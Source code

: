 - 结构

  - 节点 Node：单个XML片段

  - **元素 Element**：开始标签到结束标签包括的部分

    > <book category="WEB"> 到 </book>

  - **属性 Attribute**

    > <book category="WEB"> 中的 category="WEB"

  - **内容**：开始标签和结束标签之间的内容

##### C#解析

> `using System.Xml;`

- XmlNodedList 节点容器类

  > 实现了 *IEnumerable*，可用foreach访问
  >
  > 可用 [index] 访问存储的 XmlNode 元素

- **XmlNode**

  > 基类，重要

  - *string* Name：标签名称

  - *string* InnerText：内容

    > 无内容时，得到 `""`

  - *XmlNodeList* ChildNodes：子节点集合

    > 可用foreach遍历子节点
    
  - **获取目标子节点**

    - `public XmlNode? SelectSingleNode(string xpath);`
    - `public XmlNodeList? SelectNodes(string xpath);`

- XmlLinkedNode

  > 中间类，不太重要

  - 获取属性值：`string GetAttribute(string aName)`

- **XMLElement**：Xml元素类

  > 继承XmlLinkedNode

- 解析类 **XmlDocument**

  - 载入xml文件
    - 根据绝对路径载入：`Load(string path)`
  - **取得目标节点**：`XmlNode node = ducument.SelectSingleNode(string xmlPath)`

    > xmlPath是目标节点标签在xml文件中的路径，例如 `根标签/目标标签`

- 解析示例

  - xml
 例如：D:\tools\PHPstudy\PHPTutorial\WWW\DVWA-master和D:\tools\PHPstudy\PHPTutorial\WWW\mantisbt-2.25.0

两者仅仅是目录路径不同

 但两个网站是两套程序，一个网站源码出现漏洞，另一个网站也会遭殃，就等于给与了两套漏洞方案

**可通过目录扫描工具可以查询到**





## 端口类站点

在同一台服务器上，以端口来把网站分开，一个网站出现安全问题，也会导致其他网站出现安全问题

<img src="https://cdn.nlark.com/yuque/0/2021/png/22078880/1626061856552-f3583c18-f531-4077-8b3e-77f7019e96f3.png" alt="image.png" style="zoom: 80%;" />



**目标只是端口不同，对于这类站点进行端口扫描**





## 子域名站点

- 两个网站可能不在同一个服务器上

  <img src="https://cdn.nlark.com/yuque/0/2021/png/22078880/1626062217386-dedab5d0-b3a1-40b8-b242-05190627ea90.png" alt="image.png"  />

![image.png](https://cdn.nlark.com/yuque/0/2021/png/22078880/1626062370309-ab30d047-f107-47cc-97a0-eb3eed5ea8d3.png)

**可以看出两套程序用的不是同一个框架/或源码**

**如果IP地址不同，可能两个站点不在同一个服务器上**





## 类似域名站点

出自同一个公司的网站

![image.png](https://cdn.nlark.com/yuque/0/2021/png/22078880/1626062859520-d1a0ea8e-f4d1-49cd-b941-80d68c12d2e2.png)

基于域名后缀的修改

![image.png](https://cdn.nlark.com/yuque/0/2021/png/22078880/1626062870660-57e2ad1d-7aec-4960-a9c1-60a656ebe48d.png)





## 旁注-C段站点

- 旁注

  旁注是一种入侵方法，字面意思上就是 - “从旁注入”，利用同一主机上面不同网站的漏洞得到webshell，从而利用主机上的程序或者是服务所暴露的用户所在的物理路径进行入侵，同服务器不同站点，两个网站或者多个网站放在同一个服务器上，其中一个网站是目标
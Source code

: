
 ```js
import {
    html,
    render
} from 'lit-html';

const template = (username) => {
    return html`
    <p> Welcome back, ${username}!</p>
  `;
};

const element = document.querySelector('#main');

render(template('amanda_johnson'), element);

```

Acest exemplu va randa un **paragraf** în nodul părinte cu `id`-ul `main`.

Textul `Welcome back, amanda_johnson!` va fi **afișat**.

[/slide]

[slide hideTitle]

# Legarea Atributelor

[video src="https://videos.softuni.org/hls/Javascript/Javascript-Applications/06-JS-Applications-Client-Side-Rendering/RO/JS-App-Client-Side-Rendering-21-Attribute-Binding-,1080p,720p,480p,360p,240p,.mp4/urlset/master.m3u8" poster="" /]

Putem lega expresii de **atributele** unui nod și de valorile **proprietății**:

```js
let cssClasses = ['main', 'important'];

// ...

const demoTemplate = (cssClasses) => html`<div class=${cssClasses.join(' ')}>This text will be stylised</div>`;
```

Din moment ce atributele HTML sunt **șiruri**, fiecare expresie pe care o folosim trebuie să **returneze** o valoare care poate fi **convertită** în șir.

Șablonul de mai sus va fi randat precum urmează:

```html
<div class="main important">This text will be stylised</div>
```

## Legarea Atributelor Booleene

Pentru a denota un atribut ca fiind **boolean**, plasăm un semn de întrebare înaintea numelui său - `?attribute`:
== == ==
→ Required work
Every line above that includes the string "stylised" needs to be copied.

→ Answer section
const demoTemplate = (cssClasses) => html`<div class=${cssClasses.join(' ')}>This text will be stylised</div>`;
<div class="main important">This text will be stylised</div>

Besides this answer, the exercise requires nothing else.